I think the Miata is pretty much the same thing, done right and with modern technology. I drove down to Florida in one a few years back-- lots of fun. They even come in BRG, but that's going a bit too far.

Best regards, Spehro Pefhany

--
"it\'s the network..."                          "The Journey is the reward"
speff@interlog.com             Info for manufacturers: http://www.trexon.com
Embedded software/hardware/analog  Info for designers:  http://www.speff.com
Reply to
Spehro Pefhany

I bought a Miata in BRG with a biscuit top for my wife. She loves it, but still has an MGB and a 50 MGTD. Life's too short to drive crappy cars or to drink bad wines.

Don

Reply to
Don Bowey

There are certain emotionally crippled people who find themselves unable to make their way through life without turning every interaction into a fight. The can often be identified by their use of namecalling and making up "funny" spellings of someone's name. Hhere is a quote from an interesting study that identifies what is really going on when they act this way:

"The most hostile group was the one with high but unstable self esteem. These people think well of themselves in general, but their self-esteem fluctuates. They are especially prone to react defensively to ego threats, and they are also more prone to hostility, anger and aggression than other people.

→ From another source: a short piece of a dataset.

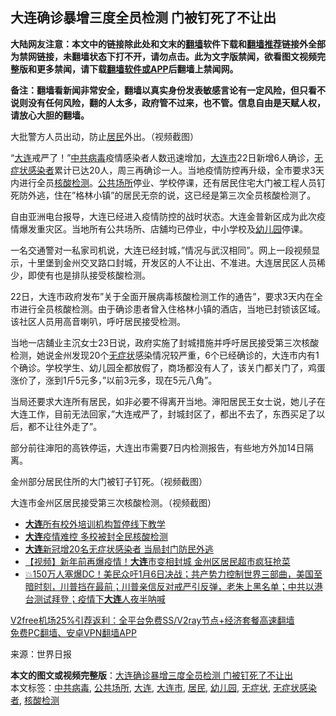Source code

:  <h2>大连确诊暴增三度全员检测 门被钉死了不让出</h2> <p class="notice"><b>大陆网友注意：本文中的链接除此处和文末的<a href="https://github.com/bannedbook/fanqiang" >翻墙</a>软件下载和<a href="https://github.com/killgcd/justmysocks/blob/master/README.md">翻墙推荐</a>链接外全部为禁网链接，未翻墙状态下打不开，请勿点击。此为文字版禁闻，欲看图文视频完整版和更多禁闻，请下载<a href="https://github.com/bannedbook/fanqiang">翻墙软件或APP</a>后翻墙上禁闻网。</p><p>备注：翻墙看新闻非常安全，翻墙以真实身份发表敏感言论有一定风险，但只看不说则没有任何风险，翻的人太多，政府管不过来，也不管。信息自由是天赋人权，请放心大胆的翻墙。</b></p>  <div class="entry"> <p id="conimg">大批警方人员出动，防止<a href="https://www.bannedbook.org/bnews/tag/%E5%B1%85%E6%B0%91/" class="st_tag internal_tag" rel="tag" title="标签 居民 下的日志">居民</a>外出。（视频截图）</p> <p>&#8220;<a href="https://www.bannedbook.org/bnews/tag/%e5%a4%a7%e8%bf%9e/" class="st_tag internal_tag" rel="tag" title="标签 大连 下的日志">大连</a>戒严了！&#8221;<a href="https://www.bannedbook.org/bnews/tag/%e4%b8%ad%e5%85%b1%e7%97%85%e6%af%92/" class="st_tag internal_tag" rel="tag" title="标签 中共病毒 下的日志">中共病毒</a>疫情感染者人数迅速增加，<a href="https://www.bannedbook.org/bnews/tag/%E5%A4%A7%E8%BF%9E%E5%B8%82/" class="st_tag internal_tag" rel="tag" title="标签 大连市 下的日志">大连市</a>22日新增6人确诊，<a href="https://www.bannedbook.org/bnews/tag/%E6%97%A0%E7%97%87%E7%8A%B6%E6%84%9F%E6%9F%93%E8%80%85/" class="st_tag internal_tag" rel="tag" title="标签 无症状感染者 下的日志">无症状感染者</a>累计已达20人，周三再确诊一人。当地疫情防控再升级，全市要求3天内进行全员<a href="https://www.bannedbook.org/bnews/tag/%E6%A0%B8%E9%85%B8%E6%A3%80%E6%B5%8B/" class="st_tag internal_tag" rel="tag" title="标签 核酸检测 下的日志">核酸检测</a>。<a href="https://www.bannedbook.org/bnews/tag/%E5%85%AC%E5%85%B1%E5%9C%BA%E6%89%80/" class="st_tag internal_tag" rel="tag" title="标签 公共场所 下的日志">公共场所</a>停业、学校停课，还有居民住宅大门被工程人员钉死防外逃，住在&#8221;格林小镇&#8221;的居民无奈的说，这已经是第三次全员核酸检测了。</p> <p>自由亚洲电台报导，大连已经进入疫情防控的战时状态。大连金普新区成为此次疫情爆发重灾区。当地所有公共场所、店舖均已停业，中小学校及<a href="https://www.bannedbook.org/bnews/tag/%e5%b9%bc%e5%84%bf%e5%9b%ad/" class="st_tag internal_tag" rel="tag" title="标签 幼儿园 下的日志">幼儿园</a>停课。</p> <p>一名交通警对一私家司机说，大连已经封城，&#8221;情况与武汉相同&#8221;。网上一段视频显示，十里堡到金州交叉路口封城，开发区的人不让出、不准进。大连居民区人员稀少，即使有也是排队接受核酸检测。</p>  <p>22日，大连市政府发布&#8221;关于全面开展病毒核酸检测工作的通告&#8221;，要求3天内在全市进行全员核酸检测。由于确诊患者曾入住格林小镇的酒店，当地已封锁该区域。该社区人员用高音喇叭，呼吁居民接受检测。</p> <p>当地一店舖业主沉女士23日说，政府实施了封城措施并呼吁居民接受第三次核酸检测，她说金州发现20个<a href="https://www.bannedbook.org/bnews/tag/%E6%97%A0%E7%97%87%E7%8A%B6/" class="st_tag internal_tag" rel="tag" title="标签 无症状 下的日志">无症状</a>感染情况较严重，6个已经确诊的，大连市内有1个确诊。学校学生、幼儿园全都放假了，商场都没有人了，该关门都关门了，鸡蛋涨价了，涨到1斤5元多，&#8221;以前3元多，现在5元八角&#8221;。</p> <p></p> <p></p>  <p>当局还要求大连所有居民，如非必要不得离开当地。渖阳居民王女士说，她儿子在大连工作，目前无法回家，&#8221;大连戒严了，封城封区了，都出不去了，东西买足了以后，都不让往外走了&#8221;。</p> <p>部分前往渖阳的高铁停运，大连出市需要7日内检测报告，有些地方外加14日隔离。</p> <p>金州部分居民住所的大门被钉子钉死。（视频截图）</p> <p>大连市金州区居民接受第三次核酸检测。（视频截图）</p>  <ul class='op-related-articles' title='相关阅读'> <li><a href='https://www.bannedbook.org/bnews/baitai/20201224/1454211.html' target='_blank'><b>大连</b>所有校外培训机构暂停线下教学</a></li> <li><a href='https://www.bannedbook.org/bnews/bannedvideo/20201224/1454144.html' target='_blank'><b>大连</b>疫情难控 多校被封全民核酸检测</a></li> <li><a href='https://www.bannedbook.org/bnews/ssgc/20201223/1453453.html' target='_blank'><b>大连</b>新冠增20名无症状感染者 当局封门防民外逃</a></li> <li><a href='https://www.bannedbook.org/bnews/comments/20201223/1453392.html' target='_blank'>【视频】新年前再爆疫情！<b>大连</b>市变相封城 金州区居民超市疯狂抢菜</a></li> <li><a href='https://www.bannedbook.org/bnews/bannedvideo/20201223/1453382.html' target='_blank'>💥150万人塞爆DC！美民众吁1月6日决战；共产势力控制世界三部曲，美国至暗时刻，川普挡在最前；川普亲信反对戒严引反弹，老朱上黑名单；中共以港台测试拜登；疫情下<b>大连</b>人夜半呐喊</a></li> </ul> <p class="texttj"> <a href="https://github.com/bannedbook/fanqiang/wiki/V2ray%E6%9C%BA%E5%9C%BA" target="_blank">V2free机场25%引荐返利：全平台免费SS/V2ray节点+经济套餐高速翻墙</a><br/> <a href="https://github.com/bannedbook/fanqiang/wiki/%E7%A6%81%E9%97%BB%E7%BD%91%E5%AE%89%E5%8D%93%E7%BF%BB%E5%A2%99%E6%96%B0%E9%97%BBAPP" target="_blank">免费PC翻墙、安卓VPN翻墙APP</a></p><p> 来源：世界日报 </p><a name='sharetosocial'></a>       <div><b>本文的图文或视频完整版</b>：<a href='https://www.bannedbook.org/bnews/cbnews/20201225/1454462.html'>大连确诊暴增三度全员检测 门被钉死了不让出</a></div>  </div><!--END ENTRY--> <div class="postfooter"> <div>本文标签：<a href="https://www.bannedbook.org/bnews/tag/%e4%b8%ad%e5%85%b1%e7%97%85%e6%af%92/" rel="tag">中共病毒</a>, <a href="https://www.bannedbook.org/bnews/tag/%E5%85%AC%E5%85%B1%E5%9C%BA%E6%89%80/" rel="tag">公共场所</a>, <a href="https://www.bannedbook.org/bnews/tag/%e5%a4%a7%e8%bf%9e/" rel="tag">大连</a>, <a href="https://www.bannedbook.org/bnews/tag/%E5%A4%A7%E8%BF%9E%E5%B8%82/" rel="tag">大连市</a>, <a href="https://www.bannedbook.org/bnews/tag/%E5%B1%85%E6%B0%91/" rel="tag">居民</a>, <a href="https://www.bannedbook.org/bnews/tag/%e5%b9%bc%e5%84%bf%e5%9b%ad/" rel="tag">幼儿园</a>, <a href="https://www.bannedbook.org/bnews/tag/%E6%97%A0%E7%97%87%E7%8A%B6/" rel="tag">无症状</a>, <a href="https://www.bannedbook.org/bnews/tag/%E6%97%A0%E7%97%87%E7%8A%B6%E6%84%9F%E6%9F%93%E8%80%85/" rel="tag">无症状感染者</a>, <a href="https://www.bannedbook.org/bnews/tag/%E6%A0%B8%E9%85%B8%E6%A3%80%E6%B5%8B/" rel="tag">核酸检测</a></div>  </div><!--END POSTFOOTER-->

"These findings shed considerable light on the psychology of the bully. Hostile people do not have low self esteem; on the contrary, they think highly of themselves, But their favorable view of themselves is not held with total conviction, and it goes up and down in response to daily events. The bully has a chip on his shoulder because he thinks you might want to deflate his favorable self image."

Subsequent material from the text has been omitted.